Was wir in den vergangenen Jahren an Waldbränden, Schädlingsbefall und Sturmschäden gesehen haben, war erst der Anfang: Forschende aus zehn europäischen Ländern haben unter Federführung des Forstwissenschaftlers Rupert Seidl von der TU München berechnet (externer Link), wie stark die Wälder Europas in den nächsten Jahrzehnten unter dem Klimawandel leiden müssen.
Waldschaden: Mehr Feuer, mehr Käfer, mehr Wind
Das multinationale Team hat für 13.000 Waldgebiete in Europa Satellitendaten gesammelt und Computersimulationen für unterschiedliche Klimaszenarien durchgeführt. Im Worst-Case-Szenario von über 3 Grad Celsius Erwärmung wird es im Jahr 2100 mehr als doppelt so viele Schäden durch Brände und Insekten geben.

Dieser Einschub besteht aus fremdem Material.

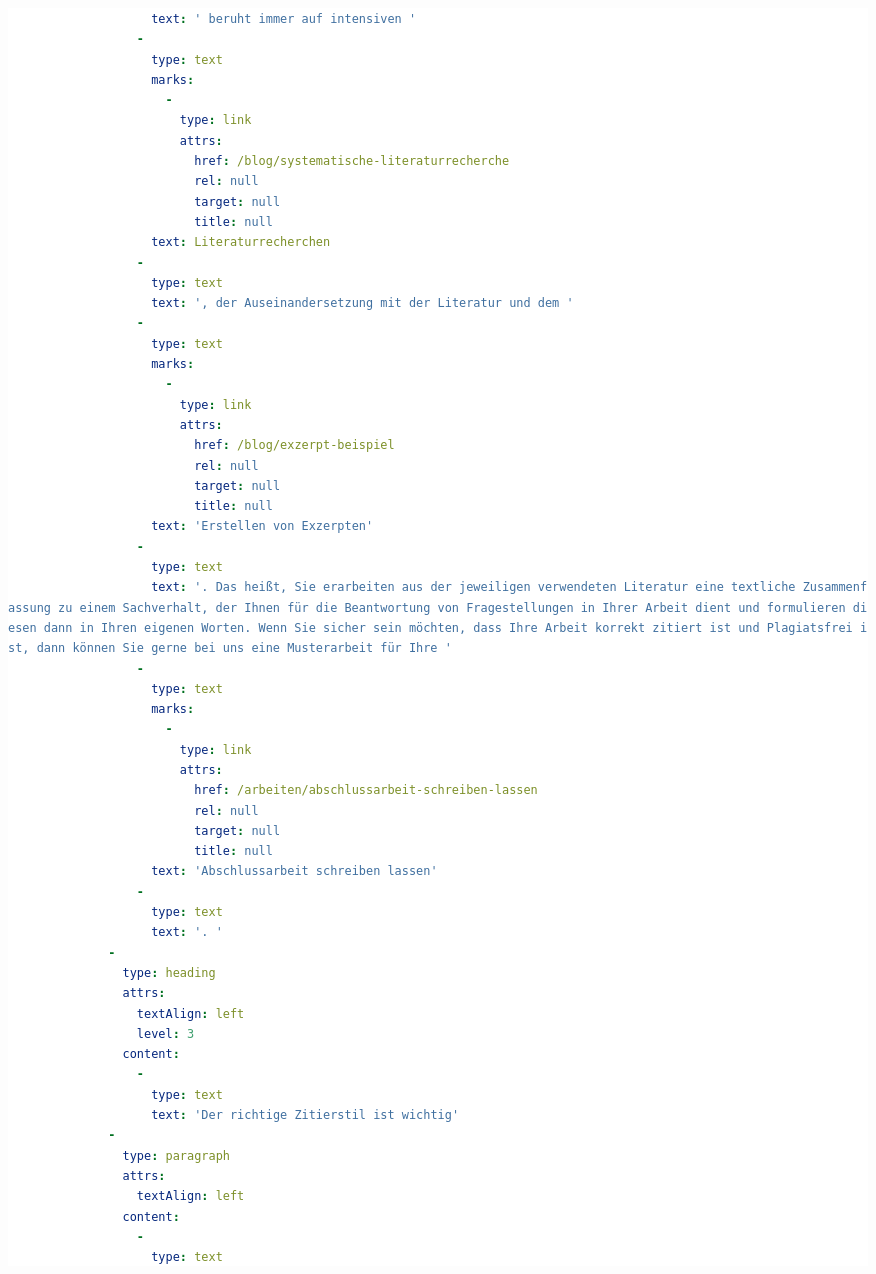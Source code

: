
 ```yaml
                    text: ' beruht immer auf intensiven '
                  -
                    type: text
                    marks:
                      -
                        type: link
                        attrs:
                          href: /blog/systematische-literaturrecherche
                          rel: null
                          target: null
                          title: null
                    text: Literaturrecherchen
                  -
                    type: text
                    text: ', der Auseinandersetzung mit der Literatur und dem '
                  -
                    type: text
                    marks:
                      -
                        type: link
                        attrs:
                          href: /blog/exzerpt-beispiel
                          rel: null
                          target: null
                          title: null
                    text: 'Erstellen von Exzerpten'
                  -
                    type: text
                    text: '. Das heißt, Sie erarbeiten aus der jeweiligen verwendeten Literatur eine textliche Zusammenfassung zu einem Sachverhalt, der Ihnen für die Beantwortung von Fragestellungen in Ihrer Arbeit dient und formulieren diesen dann in Ihren eigenen Worten. Wenn Sie sicher sein möchten, dass Ihre Arbeit korrekt zitiert ist und Plagiatsfrei ist, dann können Sie gerne bei uns eine Musterarbeit für Ihre '
                  -
                    type: text
                    marks:
                      -
                        type: link
                        attrs:
                          href: /arbeiten/abschlussarbeit-schreiben-lassen
                          rel: null
                          target: null
                          title: null
                    text: 'Abschlussarbeit schreiben lassen'
                  -
                    type: text
                    text: '. '
              -
                type: heading
                attrs:
                  textAlign: left
                  level: 3
                content:
                  -
                    type: text
                    text: 'Der richtige Zitierstil ist wichtig'
              -
                type: paragraph
                attrs:
                  textAlign: left
                content:
                  -
                    type: text
```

Auch Sturmschäden häufen sich (plus 20 Prozent). Wobei Schadfaktoren oft kombiniert auftreten, sodass die Auswirkungen auf die Waldbestände noch dramatischer sein könnten. Rupert Seidl nennt ein Beispiel: Hitze und Wassermangel schwächen die Bäume, sie schaffen es nicht, genug Harz zu produzieren, um Schädlinge wie den Borkenkäfer abzuwehren.
Niedriger und lichter: Der Wald der Zukunft
Die Wälder, so wie wir sie heute kennen, wird es bei über 3 Grad Temperaturanstieg nicht mehr geben. Die Fichte wird verschwinden. Genauso wie fast überall die Buche. Schon heute sind vier von fünf Bäumen in Bayern krank.
Zwar wird es in ein paar Jahrzehnten immer noch große Waldgebiete in Europa geben, doch die werden anders aussehen, sagt der Waldökologe Henrik Hartmann vom Julius-Kühn-Institut in Quedlinburg. Die Wälder werden lichter sein, mit kleineren Bäumen, die Hitze und Trockenheit aushalten.
Waldumbau: Douglasie und Zeder statt Fichte und Buche
Wer im Jahr 2100 durch den Wald spaziert, der wird auf andere Baumarten treffen, die man bisher vor allem aus dem Urlaub kennt – etwa die Douglasie aus Nordamerika oder die Zeder vom Mittelmeer. Die Waldforscher raten zu Mischwäldern mit mehreren Baumarten, um das Risiko bei Schadereignissen zu minimieren.
Dazu gibt es mehr und mehr Versuchsflächen. Es gilt, herauszufinden, wo welche Baumkombinationen funktionieren. Der Wald wird den menschengemachten Klimawandel meistern, sagen Henrik Hartmann und Rupert Seidl. Er habe im Laufe von Millionen Jahren schon viele Klimaänderungen weggesteckt.
Auch Tiere und Pflanzen würden sich an die neuen Gegebenheiten anpassen. In lichteren, niedrigeren Wäldern wird es weniger Pilzarten, dafür mehr Greifvögel oder Wildschweine geben. Es wird nicht weniger, aber andere Arten im Wald der Zukunft geben (externer Link).